As cyberthreats escalate at machine-scale velocity, open-source large language models (LLMs) are emerging as pivotal infrastructure for adaptive, cost-efficient defenses. At RSAC 2025, Cisco, Meta, and ProjectDiscovery unveiled groundbreaking initiatives that signal a shift toward collaborative, community-driven innovation in cybersecurity.

Cisco’s Foundation-sec-8B: A Cybersecurity-First LLM

Cisco’s newly launched Foundation-sec-8B, developed by its Foundation AI group, is an open-source LLM purpose-built for cybersecurity.

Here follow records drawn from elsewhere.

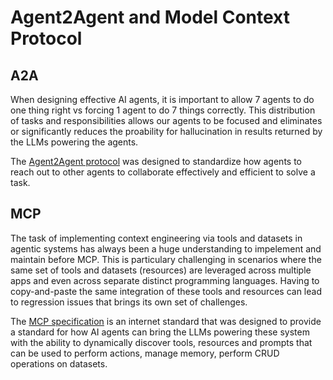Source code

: # Agent2Agent and Model Context Protocol

## A2A
When designing effective AI agents, it is important to allow 7 agents to do one thing right vs forcing 1 agent to do 7 things correctly. 
This distribution of tasks and responsibilities allows our agents to be focused and eliminates or significantly reduces the proability for hallucination in results returned by the LLMs powering the agents.

The [Agent2Agent protocol](https://a2a-protocol.org/latest/) was designed to standardize how agents to reach out to other agents to collaborate effectively and efficient to solve a task.


## MCP
The task of implementing context engineering via tools and datasets in agentic systems has always been a huge understanding to impelement and maintain before MCP. This is particulary challenging in scenarios where the same set of tools and datasets (resources) are leveraged across multiple apps and even across separate distinct programming languages. Having to copy-and-paste the same integration of these tools and resources can lead to regression issues that brings its own set of challenges.

The [MCP specification](https://modelcontextprotocol.io/specification/2025-06-18) is an internet standard that was designed to provide a standard for how AI agents can bring the LLMs powering these system with the ability to dynamically discover tools, resources and prompts that can be used to perform actions, manage memory, perform CRUD operations on datasets.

Trained on a curated dataset—including CVEs, MITRE ATT&CK frameworks, and real-world incident reports—the model excels in threat detection and response.

Key features:

Tailored Training: Combines vulnerability databases, red-team playbooks, and compliance guidelines for deep threat understanding.
Benchmark Superiority: Matches or outperforms larger general-purpose models like Llama-3.1-70B in cybersecurity tasks (e.g., 75.26 vs. 72.66 in CTI-RCM).
Accessibility: Runs efficiently on minimal hardware (1–2 Nvidia A100 GPUs) under Apache 2.0, avoiding vendor lock-in.

Cisco’s vision: Transform competitors into collaborators by open-sourcing tools that unify defenses across SOC, DevSecOps, and threat intelligence workflows.

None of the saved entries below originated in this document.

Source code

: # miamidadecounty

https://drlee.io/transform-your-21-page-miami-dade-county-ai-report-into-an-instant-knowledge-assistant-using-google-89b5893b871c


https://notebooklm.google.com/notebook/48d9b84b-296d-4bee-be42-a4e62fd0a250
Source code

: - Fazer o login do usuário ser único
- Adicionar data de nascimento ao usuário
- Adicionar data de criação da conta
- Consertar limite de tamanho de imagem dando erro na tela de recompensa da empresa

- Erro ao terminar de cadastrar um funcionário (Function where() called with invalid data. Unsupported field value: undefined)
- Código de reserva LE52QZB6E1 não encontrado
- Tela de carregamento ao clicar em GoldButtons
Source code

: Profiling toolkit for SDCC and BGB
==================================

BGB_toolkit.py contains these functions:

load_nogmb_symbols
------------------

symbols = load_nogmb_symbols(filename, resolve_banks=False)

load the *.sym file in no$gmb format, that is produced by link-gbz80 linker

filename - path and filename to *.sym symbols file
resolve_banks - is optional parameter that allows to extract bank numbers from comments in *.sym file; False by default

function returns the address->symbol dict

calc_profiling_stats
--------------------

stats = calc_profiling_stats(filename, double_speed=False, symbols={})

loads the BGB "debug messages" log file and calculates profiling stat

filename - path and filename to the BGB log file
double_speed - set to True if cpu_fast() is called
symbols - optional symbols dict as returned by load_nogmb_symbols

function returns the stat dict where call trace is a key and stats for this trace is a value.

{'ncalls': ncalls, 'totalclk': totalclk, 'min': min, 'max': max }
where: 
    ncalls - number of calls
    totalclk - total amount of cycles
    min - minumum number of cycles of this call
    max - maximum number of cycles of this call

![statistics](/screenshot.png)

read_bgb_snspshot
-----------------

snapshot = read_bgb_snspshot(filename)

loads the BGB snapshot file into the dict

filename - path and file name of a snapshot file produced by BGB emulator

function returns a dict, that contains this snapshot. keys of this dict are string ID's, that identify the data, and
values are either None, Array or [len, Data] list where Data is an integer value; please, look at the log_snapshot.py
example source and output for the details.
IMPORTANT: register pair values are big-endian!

Meta, Cisco put open-source LLMs at the core of next-gen SOC workflows ow.ly/Cw1S10682uj
— Dr Constantina (@startdoms)
5:49 AM • May 6, 2025

Meta’s AI Defenders Suite: Fortifying Generative AI

Meta expanded its open-source security toolkit with:

Llama Guard 4: Multimodal classifier for policy compliance in text/images.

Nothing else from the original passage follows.